United Nilgiri Tea: Better to drink than invest
An epochal year
The year 2011 was an epochal year for the amalgamations group. It marked the end of the journey for the long serving chairman of the group, Mr. A Sivasailam, son of Sivasailam Anantharamakrishnan who acquired control of the group from British interests just before the dawn of independence. Sivasailam the elder passed on in 1964, and the chairmanship of board of directors of the group then fell on Sivasailam junior. The United Nilgiri Tea Estates Company Ltd is one of the arms of the hydra headed Amalgamations group, which also boasts of the Simpsons, TAFE, and the Stanes brand. As far as Indian corporates go this company is quite ancient having just celebrated 89 year of corporate life under the simmering sun. It has also had a glorious past. Bonus shares account for almost 99% of its paid up capital of Rs 50 m!
The company per-se
In terms of area it is fairly large sized. It boasts of a total area of 1,499 hectares (3,703 acres) - but the catch here is that 701 hectares (1732 acres) of the total area consists of fuel areas, reserves, roads, buildings, and such like. The balance consists of 780 hectares (1,927 acres) of mature tea, 10 hectares (24.7 acres) of replanted tea and eight hectares (20 acres) of un-mature (or is it immature) tea. The replanted and immature tea areas seem to be a flea bite in the overall scheme of things. (The foot notes to the accounts states that the company is contesting the government order to vacate 336 acres of unirrigable vacant land contiguous to the planted area, and that the eviction proceedings have been stayed by the Madras High Court). The total holding of tea etc appears to be made up of four tea estates situated in the Nilgiris district.
The 1,927 acres of planted tea area yielded 49.50 lac kgs of green tea (50.77 lac kgs previously) harvested from its four estates. That would work out to a yield of 2,569 kgs of green tea per acre, against 2,634 kgs previously. A yield of this magnitude would anoint the company as a fairly efficient producer of tea. The efficiency is also dependent on climatic conditions. The company also purchased 46 lac kgs of green leaf tea against 50 lac kgs previously. Thus the total green leaf tea consumed amounted to 95.6 lac kgs against 100 lac kgs previously.
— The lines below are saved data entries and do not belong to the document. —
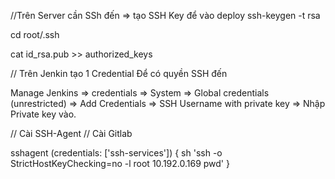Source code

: //Trên Server cần SSh đến => tạo SSH Key để vào deploy
ssh-keygen -t rsa

cd root/.ssh 

cat id_rsa.pub >> authorized_keys

// Trên Jenkin tạo 1 Credential Để có quyền SSH đến

Manage Jenkins => credentials => System => Global credentials (unrestricted) => 
Add Credentials => SSH Username with private key => Nhập Private key vào.

// Cài SSH-Agent
// Cài Gitlab

sshagent (credentials: ['ssh-services']) {
            sh 'ssh -o StrictHostKeyChecking=no -l root 10.192.0.169 pwd'
        }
The company appears to have paid an average price of Rs 11 per kg for the green leaf tea against a price of Rs 15 per kg that it paid in the preceding year. Compared to the sale price per kg of made tea, the price paid per kg for the green leaf tea is a mere trifling. In other words the manufacturing costs and the subsequent value addition to the green leaf tea is substantial before it is made ready for consumption.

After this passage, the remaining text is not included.